As part of an audit in accordance with Australian Auditing Standards, we exercise professional judgement and
maintain professional scepticism throughout the audit. An audit involves performing procedures to obtain audit
evidence about the amounts and disclosures in the financial report.
The procedures selected depend on the auditor's judgement, including the assessment of the risks of material
misstatement of the financial report, whether due to fraud or error. In making those risk assessments, the auditor
considers internal control relevant to the entity's preparation of the financial report that gives a true and fair view
in order to design audit procedures that are appropriate in the circumstances, but not for the purpose of
expressing an opinion on the effectiveness of the entity's internal control.

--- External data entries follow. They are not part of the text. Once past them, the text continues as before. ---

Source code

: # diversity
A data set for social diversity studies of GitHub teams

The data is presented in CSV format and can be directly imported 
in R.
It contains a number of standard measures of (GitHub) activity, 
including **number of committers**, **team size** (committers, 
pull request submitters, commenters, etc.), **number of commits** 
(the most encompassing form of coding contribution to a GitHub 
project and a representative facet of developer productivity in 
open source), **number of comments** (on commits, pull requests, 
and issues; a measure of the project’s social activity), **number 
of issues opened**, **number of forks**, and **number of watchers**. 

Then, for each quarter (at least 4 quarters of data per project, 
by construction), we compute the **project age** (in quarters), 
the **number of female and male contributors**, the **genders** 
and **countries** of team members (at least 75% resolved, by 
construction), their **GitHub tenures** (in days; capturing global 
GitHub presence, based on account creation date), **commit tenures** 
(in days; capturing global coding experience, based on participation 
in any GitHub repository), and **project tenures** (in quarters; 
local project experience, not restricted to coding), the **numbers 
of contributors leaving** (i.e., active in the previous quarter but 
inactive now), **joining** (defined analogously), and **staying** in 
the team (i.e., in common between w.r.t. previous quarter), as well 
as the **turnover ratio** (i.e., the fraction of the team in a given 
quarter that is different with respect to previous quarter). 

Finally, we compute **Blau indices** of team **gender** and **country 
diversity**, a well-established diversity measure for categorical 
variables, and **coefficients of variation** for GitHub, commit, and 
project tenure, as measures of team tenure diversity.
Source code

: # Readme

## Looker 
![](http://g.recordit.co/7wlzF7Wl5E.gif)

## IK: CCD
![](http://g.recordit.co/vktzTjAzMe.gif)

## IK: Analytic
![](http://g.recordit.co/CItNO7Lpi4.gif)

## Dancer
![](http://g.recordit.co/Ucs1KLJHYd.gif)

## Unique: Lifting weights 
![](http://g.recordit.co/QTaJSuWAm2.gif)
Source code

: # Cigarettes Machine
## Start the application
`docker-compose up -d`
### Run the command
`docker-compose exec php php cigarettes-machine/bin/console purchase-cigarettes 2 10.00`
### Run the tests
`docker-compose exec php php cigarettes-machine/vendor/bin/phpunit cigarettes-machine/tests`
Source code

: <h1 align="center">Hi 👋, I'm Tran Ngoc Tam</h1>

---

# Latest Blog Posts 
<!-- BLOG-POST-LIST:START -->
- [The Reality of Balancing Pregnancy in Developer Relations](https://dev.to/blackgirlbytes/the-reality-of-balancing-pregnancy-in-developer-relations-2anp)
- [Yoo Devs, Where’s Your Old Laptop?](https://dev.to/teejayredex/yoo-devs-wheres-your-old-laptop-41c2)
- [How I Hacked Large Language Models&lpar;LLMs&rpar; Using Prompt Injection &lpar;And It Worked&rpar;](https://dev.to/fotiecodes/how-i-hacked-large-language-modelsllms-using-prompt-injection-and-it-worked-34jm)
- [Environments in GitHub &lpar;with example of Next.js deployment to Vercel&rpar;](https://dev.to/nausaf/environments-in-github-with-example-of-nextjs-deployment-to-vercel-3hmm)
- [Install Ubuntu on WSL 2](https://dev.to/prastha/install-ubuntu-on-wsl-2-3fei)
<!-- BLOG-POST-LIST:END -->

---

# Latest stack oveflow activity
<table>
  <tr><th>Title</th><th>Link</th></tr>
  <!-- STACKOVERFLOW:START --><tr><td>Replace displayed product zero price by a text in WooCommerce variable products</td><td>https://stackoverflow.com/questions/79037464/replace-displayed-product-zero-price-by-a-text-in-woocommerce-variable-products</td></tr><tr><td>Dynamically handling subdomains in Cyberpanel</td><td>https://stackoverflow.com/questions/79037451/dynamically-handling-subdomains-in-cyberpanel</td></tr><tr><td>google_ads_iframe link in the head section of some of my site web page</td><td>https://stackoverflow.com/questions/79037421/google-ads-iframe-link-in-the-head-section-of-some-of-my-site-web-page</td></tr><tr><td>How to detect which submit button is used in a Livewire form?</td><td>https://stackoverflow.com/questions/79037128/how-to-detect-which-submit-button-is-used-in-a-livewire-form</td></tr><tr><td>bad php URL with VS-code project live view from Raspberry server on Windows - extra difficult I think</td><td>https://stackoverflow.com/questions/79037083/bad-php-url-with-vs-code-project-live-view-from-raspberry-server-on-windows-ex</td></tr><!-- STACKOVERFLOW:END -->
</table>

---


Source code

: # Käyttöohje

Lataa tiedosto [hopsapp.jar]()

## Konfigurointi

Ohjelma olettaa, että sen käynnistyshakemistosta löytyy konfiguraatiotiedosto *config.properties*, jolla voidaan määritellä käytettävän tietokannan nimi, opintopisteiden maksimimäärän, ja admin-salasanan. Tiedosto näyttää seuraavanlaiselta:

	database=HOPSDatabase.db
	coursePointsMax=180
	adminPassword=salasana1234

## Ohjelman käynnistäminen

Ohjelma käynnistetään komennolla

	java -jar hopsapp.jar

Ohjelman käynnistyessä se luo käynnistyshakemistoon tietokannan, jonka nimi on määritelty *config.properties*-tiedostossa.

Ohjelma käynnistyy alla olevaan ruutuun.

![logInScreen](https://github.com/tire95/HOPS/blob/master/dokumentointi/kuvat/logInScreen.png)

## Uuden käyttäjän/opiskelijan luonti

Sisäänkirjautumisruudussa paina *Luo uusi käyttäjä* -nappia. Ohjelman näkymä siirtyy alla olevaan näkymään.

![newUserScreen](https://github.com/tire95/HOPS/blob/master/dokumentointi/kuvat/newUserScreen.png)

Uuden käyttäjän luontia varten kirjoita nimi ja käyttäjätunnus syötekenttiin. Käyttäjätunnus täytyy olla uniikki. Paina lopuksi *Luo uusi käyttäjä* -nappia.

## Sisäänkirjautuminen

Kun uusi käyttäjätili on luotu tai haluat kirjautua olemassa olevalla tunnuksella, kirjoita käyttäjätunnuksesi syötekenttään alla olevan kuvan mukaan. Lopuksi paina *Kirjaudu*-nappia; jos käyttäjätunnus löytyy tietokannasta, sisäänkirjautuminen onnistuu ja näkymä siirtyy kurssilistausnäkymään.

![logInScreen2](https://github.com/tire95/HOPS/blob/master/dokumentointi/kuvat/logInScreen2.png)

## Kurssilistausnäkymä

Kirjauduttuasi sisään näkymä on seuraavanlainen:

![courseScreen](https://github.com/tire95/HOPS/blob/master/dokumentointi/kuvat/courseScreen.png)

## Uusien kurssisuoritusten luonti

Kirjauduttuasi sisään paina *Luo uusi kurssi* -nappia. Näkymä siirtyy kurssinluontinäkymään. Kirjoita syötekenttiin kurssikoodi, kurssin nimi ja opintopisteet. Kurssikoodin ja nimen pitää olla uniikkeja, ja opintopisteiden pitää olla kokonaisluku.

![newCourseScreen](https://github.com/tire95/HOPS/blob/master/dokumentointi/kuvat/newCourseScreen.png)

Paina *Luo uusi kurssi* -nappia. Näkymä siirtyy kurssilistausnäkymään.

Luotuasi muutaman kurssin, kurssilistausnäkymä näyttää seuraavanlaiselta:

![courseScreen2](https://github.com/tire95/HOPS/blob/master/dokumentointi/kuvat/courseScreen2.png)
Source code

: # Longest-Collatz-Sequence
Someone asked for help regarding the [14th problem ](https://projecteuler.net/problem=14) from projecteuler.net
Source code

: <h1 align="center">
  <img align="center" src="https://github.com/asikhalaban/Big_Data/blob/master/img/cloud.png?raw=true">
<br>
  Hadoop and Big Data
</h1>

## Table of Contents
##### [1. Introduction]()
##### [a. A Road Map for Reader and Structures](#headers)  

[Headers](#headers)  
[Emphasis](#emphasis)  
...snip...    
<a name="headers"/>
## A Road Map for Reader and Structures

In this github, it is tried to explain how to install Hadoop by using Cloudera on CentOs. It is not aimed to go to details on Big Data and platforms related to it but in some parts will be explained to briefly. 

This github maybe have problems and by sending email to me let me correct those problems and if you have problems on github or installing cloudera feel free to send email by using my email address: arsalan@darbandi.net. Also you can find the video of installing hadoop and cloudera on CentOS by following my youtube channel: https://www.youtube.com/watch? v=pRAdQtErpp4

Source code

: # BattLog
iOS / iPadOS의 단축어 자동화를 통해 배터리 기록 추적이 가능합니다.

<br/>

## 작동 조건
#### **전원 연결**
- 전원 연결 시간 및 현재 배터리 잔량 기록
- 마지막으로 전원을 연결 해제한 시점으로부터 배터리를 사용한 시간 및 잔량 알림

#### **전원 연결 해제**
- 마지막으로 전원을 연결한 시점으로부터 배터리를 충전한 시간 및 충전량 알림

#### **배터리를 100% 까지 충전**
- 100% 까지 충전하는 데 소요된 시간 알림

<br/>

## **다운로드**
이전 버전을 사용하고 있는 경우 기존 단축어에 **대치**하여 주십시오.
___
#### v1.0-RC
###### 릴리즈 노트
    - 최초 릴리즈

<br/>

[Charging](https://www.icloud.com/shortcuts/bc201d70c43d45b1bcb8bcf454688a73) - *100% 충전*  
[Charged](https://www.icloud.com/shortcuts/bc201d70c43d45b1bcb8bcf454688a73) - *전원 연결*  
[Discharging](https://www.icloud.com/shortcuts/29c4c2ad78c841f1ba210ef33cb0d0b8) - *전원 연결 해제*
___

The risk of not detecting a material misstatement resulting from fraud is higher than for one resulting from error,
as fraud may involve collusion, forgery, intentional omissions, misrepresentations, or the override of internal
control.
An audit also includes evaluating the appropriateness of accounting policies used and the reasonableness of
accounting estimates made by the Directors, as well as evaluating the overall presentation of the financial report.
We conclude on the appropriateness of the Directors' use of the going concern basis of accounting and, based
on the audit evidence obtained, whether a material uncertainty exists related to events or conditions that may
cast significant doubt on the Group's ability to continue as a going concern. If we conclude that a material
uncertainty exists, we are required to draw attention in our auditor's report to the related disclosures in the
financial report or, if such disclosures are inadequate, to modify our opinion. Our conclusions are based on the
audit evidence obtained up to the date of our auditor’s report. However, future events or conditions may cause
the Group to cease to continue as a going concern.
We evaluate the overall presentation, structure and content of the financial report, including the disclosures, and
whether the financial report represents the underlying transactions and events in a manner that achieves fair
presentation.
We obtain sufficient appropriate audit evidence regarding the financial information of the entities or business
activities within the Group to express an opinion on the financial report. We are responsible for the direction,
supervision and performance of the group audit. We remain solely responsible for our audit opinion.
We communicate with the Directors regarding, among other matters, the planned scope and timing of the audit
and significant audit findings, including any significant deficiencies in Internal control that we identify during our
audit.
The Auditing Standards require that we comply with relevant ethical requirements relating to audit engagements.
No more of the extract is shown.